2.M.7.1. MINES AND MINERS
HUMAN societies all have what is called in theatrical
parlance,
a third lower floor. The social soil is everywhere
undermined,
sometimes for good, sometimes for evil. These works
are superposed one upon the other. There are superior mines
and inferior mines. There is a top and a bottom in this
obscure sub-soil, which sometimes gives way beneath civilization,
and which our indifference and heedlessness trample
under foot. The Encyclopedia, in the last century, was a
mine that was almost open to the sky. The shades, those
sombre hatchers of primitive Christianity, only awaited an
opportunity to bring about an explosion under the Caesars and
to inundate the human race with light. For in the sacred
shadows there lies latent light. Volcanoes are full of a
shadow that is capable of flashing forth. Every form begins
by being night.

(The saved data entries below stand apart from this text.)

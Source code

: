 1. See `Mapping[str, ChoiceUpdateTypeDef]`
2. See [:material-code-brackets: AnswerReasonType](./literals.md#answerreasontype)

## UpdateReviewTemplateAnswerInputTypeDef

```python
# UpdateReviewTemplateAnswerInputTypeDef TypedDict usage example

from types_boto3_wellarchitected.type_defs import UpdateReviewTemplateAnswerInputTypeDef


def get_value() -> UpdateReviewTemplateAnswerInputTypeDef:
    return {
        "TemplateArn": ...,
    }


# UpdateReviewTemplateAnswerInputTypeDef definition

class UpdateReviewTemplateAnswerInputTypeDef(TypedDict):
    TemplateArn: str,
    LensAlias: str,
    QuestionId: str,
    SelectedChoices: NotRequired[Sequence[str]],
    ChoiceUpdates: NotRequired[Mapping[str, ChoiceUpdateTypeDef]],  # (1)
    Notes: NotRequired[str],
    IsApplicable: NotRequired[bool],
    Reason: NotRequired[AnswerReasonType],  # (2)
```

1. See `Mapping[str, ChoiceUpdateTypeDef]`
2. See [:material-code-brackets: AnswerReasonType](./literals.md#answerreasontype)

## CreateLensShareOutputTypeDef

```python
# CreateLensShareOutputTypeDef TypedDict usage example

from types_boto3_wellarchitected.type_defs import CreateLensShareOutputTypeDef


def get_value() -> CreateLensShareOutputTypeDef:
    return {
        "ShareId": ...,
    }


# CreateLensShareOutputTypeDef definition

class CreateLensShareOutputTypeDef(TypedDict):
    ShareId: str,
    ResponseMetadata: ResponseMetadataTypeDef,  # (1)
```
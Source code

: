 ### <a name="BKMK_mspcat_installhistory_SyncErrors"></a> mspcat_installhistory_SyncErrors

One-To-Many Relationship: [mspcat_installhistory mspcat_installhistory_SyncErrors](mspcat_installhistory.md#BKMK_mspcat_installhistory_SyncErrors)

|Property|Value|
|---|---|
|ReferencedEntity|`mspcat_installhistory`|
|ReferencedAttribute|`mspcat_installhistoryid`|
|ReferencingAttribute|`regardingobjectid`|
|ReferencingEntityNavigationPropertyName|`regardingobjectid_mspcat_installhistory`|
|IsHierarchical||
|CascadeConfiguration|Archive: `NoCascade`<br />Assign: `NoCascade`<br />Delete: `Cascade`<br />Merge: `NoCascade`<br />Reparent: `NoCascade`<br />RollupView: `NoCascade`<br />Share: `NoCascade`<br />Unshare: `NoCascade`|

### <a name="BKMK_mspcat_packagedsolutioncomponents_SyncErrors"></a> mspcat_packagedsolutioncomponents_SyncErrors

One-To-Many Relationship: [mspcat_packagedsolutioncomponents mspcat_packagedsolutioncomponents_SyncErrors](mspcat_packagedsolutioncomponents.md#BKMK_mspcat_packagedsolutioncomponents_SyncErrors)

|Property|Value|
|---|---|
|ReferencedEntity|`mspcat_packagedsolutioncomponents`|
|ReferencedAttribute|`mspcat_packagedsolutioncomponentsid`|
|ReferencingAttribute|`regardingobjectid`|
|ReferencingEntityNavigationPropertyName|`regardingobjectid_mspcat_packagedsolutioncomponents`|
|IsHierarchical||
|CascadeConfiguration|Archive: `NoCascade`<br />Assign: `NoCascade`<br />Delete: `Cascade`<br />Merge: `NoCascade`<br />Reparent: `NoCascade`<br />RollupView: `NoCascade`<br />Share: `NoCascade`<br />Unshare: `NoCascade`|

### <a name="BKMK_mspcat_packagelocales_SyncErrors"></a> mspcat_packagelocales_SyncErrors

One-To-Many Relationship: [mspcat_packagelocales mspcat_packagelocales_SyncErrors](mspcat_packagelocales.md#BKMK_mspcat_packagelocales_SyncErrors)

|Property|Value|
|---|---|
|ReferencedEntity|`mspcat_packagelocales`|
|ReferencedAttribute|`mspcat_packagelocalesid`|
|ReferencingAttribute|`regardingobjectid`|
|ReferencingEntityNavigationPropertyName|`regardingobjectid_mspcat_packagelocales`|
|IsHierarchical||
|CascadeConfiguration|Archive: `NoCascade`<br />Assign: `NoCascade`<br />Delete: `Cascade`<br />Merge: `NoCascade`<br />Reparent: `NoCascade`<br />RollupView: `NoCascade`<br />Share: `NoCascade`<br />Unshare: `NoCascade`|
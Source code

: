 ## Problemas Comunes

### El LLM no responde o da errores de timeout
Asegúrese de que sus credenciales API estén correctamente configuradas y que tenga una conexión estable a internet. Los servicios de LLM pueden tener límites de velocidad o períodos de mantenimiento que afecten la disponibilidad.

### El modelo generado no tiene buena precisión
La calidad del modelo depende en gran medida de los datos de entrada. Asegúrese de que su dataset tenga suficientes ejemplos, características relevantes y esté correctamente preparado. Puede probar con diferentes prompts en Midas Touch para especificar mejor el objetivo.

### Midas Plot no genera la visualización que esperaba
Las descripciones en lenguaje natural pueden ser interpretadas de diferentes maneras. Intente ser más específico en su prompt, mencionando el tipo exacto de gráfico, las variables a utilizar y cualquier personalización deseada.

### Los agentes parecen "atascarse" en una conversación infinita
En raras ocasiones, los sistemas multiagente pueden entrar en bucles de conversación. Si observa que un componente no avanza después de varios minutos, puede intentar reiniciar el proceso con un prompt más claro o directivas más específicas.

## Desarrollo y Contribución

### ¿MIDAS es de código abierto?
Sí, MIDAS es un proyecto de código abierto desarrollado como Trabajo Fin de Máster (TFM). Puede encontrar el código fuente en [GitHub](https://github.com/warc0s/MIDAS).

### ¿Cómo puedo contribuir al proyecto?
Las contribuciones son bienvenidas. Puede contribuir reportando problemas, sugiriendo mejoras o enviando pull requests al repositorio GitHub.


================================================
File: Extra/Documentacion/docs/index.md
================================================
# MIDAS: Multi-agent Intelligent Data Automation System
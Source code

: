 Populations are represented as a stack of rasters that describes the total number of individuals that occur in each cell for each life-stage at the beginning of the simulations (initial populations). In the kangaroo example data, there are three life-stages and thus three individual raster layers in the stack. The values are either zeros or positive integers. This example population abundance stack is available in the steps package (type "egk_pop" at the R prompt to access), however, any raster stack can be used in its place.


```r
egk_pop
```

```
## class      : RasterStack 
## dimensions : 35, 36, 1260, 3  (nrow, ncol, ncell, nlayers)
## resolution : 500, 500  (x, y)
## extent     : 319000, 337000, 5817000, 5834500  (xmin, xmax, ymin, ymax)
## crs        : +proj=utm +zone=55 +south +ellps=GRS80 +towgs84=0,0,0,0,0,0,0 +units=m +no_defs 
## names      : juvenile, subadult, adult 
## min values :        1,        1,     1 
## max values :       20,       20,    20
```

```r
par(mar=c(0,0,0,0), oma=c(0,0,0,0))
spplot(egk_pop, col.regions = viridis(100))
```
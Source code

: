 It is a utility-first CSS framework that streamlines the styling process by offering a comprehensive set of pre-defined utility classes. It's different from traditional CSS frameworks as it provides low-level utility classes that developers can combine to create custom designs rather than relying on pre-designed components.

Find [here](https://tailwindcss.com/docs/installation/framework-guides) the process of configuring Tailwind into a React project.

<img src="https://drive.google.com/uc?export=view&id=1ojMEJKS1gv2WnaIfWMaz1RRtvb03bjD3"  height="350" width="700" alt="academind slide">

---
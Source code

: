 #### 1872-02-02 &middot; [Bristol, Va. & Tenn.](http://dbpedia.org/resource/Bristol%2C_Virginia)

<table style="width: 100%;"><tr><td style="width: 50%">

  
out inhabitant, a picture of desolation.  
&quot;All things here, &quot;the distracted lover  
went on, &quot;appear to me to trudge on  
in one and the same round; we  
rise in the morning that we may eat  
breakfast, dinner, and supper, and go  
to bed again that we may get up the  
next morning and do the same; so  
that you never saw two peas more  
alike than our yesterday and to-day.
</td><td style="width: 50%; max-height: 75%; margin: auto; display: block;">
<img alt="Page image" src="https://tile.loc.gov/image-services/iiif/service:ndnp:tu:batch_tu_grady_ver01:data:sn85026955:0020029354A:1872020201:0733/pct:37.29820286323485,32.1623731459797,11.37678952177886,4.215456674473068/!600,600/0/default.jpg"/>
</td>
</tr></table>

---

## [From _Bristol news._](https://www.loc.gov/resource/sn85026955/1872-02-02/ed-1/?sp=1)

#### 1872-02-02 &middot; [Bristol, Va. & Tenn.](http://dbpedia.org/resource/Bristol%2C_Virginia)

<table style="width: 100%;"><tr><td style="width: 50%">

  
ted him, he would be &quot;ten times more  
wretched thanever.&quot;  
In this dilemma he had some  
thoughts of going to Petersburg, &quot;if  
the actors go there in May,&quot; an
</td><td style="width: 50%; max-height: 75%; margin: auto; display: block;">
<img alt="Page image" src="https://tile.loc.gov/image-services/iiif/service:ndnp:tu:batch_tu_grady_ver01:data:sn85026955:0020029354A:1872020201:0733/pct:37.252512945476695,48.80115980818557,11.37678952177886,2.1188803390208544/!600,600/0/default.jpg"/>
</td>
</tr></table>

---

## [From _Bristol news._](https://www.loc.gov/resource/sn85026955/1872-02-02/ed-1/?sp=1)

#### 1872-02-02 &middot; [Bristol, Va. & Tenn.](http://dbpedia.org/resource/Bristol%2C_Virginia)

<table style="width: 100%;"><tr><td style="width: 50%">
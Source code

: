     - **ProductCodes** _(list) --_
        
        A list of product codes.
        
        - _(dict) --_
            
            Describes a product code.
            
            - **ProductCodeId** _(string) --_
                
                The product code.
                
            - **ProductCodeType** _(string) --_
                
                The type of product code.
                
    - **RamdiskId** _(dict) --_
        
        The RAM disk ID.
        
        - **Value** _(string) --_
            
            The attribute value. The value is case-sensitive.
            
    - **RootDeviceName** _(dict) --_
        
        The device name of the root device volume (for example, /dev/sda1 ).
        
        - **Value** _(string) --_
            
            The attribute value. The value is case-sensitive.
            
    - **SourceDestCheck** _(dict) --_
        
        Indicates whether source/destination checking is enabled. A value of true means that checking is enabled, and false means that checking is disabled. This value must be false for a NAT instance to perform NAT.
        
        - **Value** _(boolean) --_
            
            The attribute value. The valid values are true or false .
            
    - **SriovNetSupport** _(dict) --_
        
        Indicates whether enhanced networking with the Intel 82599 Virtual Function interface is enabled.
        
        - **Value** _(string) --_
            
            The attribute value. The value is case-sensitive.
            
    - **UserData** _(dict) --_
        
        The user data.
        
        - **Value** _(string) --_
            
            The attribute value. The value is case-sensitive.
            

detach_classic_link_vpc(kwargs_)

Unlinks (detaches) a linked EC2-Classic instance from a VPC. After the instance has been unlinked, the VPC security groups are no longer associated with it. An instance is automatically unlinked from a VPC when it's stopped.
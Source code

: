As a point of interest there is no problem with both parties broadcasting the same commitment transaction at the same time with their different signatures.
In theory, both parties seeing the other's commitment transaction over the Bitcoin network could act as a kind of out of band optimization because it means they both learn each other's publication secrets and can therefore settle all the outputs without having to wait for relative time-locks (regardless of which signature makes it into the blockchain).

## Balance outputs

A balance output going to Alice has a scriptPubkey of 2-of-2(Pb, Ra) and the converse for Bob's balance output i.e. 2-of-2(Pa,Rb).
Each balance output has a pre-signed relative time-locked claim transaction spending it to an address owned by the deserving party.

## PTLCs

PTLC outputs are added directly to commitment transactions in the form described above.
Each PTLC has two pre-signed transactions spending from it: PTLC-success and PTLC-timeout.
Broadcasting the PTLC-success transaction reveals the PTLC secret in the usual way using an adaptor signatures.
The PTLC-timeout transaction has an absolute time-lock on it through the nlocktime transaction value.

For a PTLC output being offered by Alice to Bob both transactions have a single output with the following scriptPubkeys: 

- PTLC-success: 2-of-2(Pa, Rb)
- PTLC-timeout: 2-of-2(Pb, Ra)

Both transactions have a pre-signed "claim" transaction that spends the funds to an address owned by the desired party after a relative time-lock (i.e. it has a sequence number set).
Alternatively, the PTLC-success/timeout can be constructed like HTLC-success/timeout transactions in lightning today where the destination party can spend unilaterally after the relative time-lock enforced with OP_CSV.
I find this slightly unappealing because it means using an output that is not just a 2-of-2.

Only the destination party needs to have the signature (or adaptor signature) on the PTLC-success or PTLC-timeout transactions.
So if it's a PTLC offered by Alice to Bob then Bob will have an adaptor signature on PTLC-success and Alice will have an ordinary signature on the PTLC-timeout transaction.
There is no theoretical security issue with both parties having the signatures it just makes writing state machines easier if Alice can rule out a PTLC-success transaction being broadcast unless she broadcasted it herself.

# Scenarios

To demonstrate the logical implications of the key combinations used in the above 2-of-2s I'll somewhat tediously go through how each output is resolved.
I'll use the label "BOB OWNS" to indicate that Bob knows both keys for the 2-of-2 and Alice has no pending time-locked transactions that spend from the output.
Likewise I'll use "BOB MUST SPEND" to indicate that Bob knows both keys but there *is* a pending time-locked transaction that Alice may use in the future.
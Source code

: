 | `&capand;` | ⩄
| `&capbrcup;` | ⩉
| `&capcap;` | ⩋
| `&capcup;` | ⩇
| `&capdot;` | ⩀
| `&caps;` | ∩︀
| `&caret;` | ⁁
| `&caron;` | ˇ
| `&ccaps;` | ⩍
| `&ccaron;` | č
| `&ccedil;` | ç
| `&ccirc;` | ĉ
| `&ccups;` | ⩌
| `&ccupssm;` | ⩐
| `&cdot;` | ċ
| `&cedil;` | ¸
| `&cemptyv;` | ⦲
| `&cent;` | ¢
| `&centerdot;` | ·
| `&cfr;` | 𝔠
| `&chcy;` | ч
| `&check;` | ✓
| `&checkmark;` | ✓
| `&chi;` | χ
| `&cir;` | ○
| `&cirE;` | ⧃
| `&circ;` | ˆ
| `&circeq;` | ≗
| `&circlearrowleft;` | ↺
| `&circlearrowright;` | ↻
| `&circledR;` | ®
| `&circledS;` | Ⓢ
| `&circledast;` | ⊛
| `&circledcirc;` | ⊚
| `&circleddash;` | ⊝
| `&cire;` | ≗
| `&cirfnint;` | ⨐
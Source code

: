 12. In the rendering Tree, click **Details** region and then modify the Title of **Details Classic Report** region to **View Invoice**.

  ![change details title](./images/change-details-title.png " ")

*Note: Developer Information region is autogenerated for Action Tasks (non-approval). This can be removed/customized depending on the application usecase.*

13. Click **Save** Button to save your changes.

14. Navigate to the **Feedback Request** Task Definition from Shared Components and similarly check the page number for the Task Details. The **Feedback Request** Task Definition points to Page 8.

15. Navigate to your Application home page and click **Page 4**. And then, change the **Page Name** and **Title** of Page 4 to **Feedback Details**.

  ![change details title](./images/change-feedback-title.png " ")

The catacombs, in which the first mass was
said, were not alone the cellar of Rome, they were the vaults
of the world.
Beneath the social construction, that complicated marvel
of
a structure, there are excavations of all sorts. There is the
religious mine, the philosophical mine, the economic mine, the
revolutionary mine. Such and such a pick-axe with the idea,
such a pick with ciphers. Such another with wrath. People
hail and answer each other from one catacomb to another.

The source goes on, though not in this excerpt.